I had all of the normal preconceptions of therapy beforehand. I thought it would help me understand myself and my world in a more wholesome way; it would help me build resiliency as I was struggling with post-natal depression; it would be somewhere I could vent all of my truths and they be held as real and valid. And this has been the case.
Though what I wasn’t expecting, was to feel so much more wholesome, so much more grounded and real, that my pain and my fear became as present as my pleasure. I have so many moments in my days now, where I gaze at my son as he watches ants crossing a paving stone and I can physically feel the euphoria gush through my cells. Where I hug my partner and sink into his beautiful soul, like a pillow and think ‘magic’. So many present, sensational moments that I used to miss, time after time after time. And simultaneously, I feel the pain and the fear of realisations like, my parents aren’t going to live forever. My chest tightens like a giant hand has scrunched my lungs and stomach in one, sharp grasp.
And perhaps, as a Psychotherapist in training myself, my journey has been fast-tracked. I am not only learning what my own cognitive and embodied processes are in therapy, but I am also on the road to understanding them in conceptual way. For example, I know, that my inherent itch to attend to another person’s needs above my own is a creative adjustment I made as a child to ensure attachment to my primary caregiver. I now know why this manifested, but more importantly, I recognise how it feels in my body. And how could I possibly hold my future clients safe, without this multi-faceted knowing? This is a whole integration process.

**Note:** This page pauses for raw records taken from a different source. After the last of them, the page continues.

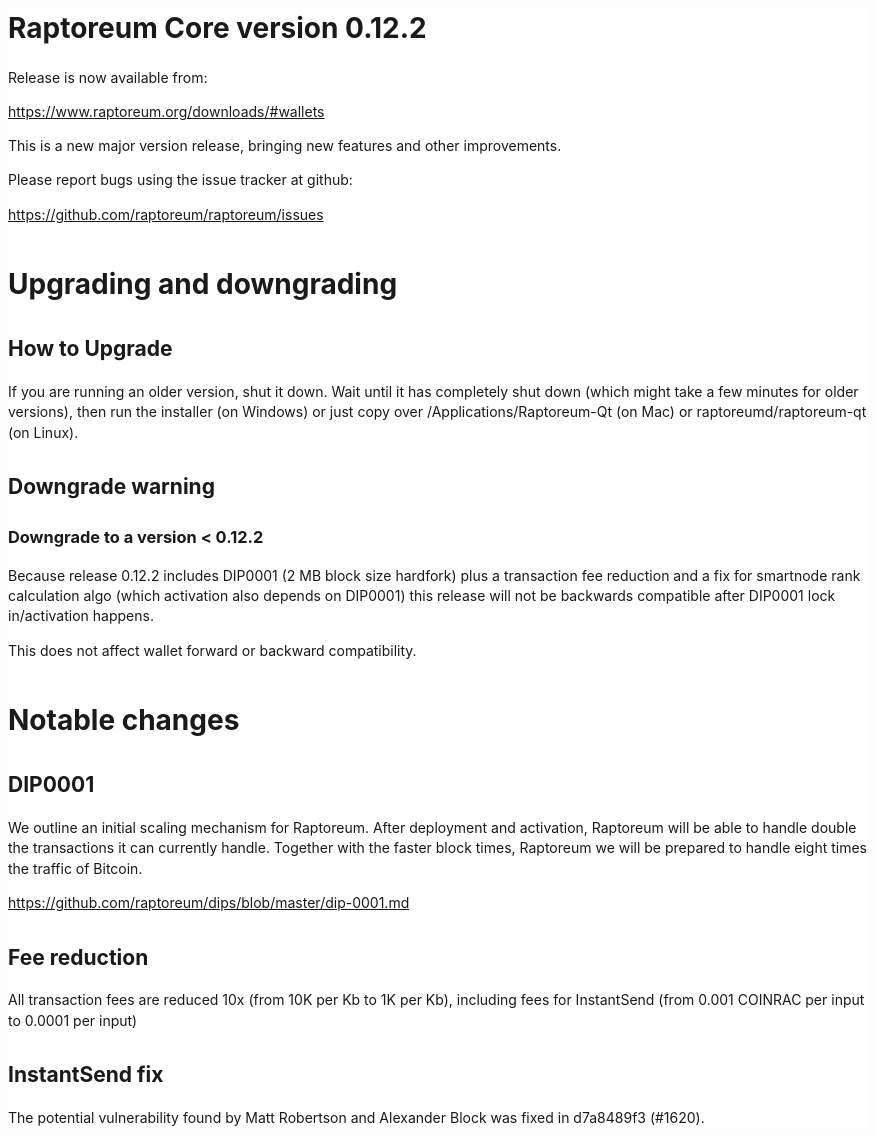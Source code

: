 Raptoreum Core version 0.12.2
========================

Release is now available from:

  <https://www.raptoreum.org/downloads/#wallets>

This is a new major version release, bringing new features and other improvements.

Please report bugs using the issue tracker at github:

  <https://github.com/raptoreum/raptoreum/issues>

Upgrading and downgrading
=========================

How to Upgrade
--------------

If you are running an older version, shut it down. Wait until it has completely
shut down (which might take a few minutes for older versions), then run the
installer (on Windows) or just copy over /Applications/Raptoreum-Qt (on Mac) or
raptoreumd/raptoreum-qt (on Linux).

Downgrade warning
-----------------
### Downgrade to a version < 0.12.2

Because release 0.12.2 includes DIP0001 (2 MB block size hardfork) plus
a transaction fee reduction and a fix for smartnode rank calculation algo
(which activation also depends on DIP0001) this release will not be
backwards compatible after DIP0001 lock in/activation happens.

This does not affect wallet forward or backward compatibility.

Notable changes
===============

DIP0001
-------

We outline an initial scaling mechanism for Raptoreum. After deployment and activation, Raptoreum will be able to handle double the transactions it can currently handle. Together with the faster block times, Raptoreum we will be prepared to handle eight times the traffic of Bitcoin.

https://github.com/raptoreum/dips/blob/master/dip-0001.md


Fee reduction
-------------

All transaction fees are reduced 10x (from 10K per Kb to 1K per Kb), including fees for InstantSend (from 0.001 COINRAC per input to 0.0001 per input)

InstantSend fix
---------------

The potential vulnerability found by Matt Robertson and Alexander Block was fixed in d7a8489f3 (#1620).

With increased exploration of self in the therapy journey, comes an integration of pieces of us that we may have lost contact with. Once we start meeting these lost parts of our whole self and we begin to explore them physically (how the body holds them), mentally and emotionally; the nuances start to appear. The pleasure and the magic; and the fear, sorrow and rage. The thing is, you cannot start to release the mute button and choose what becomes more illuminated. You either live your life slightly overcast and functional; or you push that a-jar door open and let the joy-and-pain of life flood in, like rapids at a waterpark, interweaving together in dancing waves.
I used to hear those cliches of ‘Life is short’ and think ‘Indeed’; yet moments later, I’m lost again in my usual narrative. But through time, it becomes very hard to get lost when you begin to know your whole self. You cannot get lost at home.
Psychotherapy is as pleasurable as it is petrifying. And my bias wants to ensure that it’s a requisition for all of us. But I am still curious, still wholesome-in-mind. And I wonder, what do you think? Is it best to ‘keep the sound down’, to snorkel at the surface? Or to free dive to the depths of those unfeigned waves?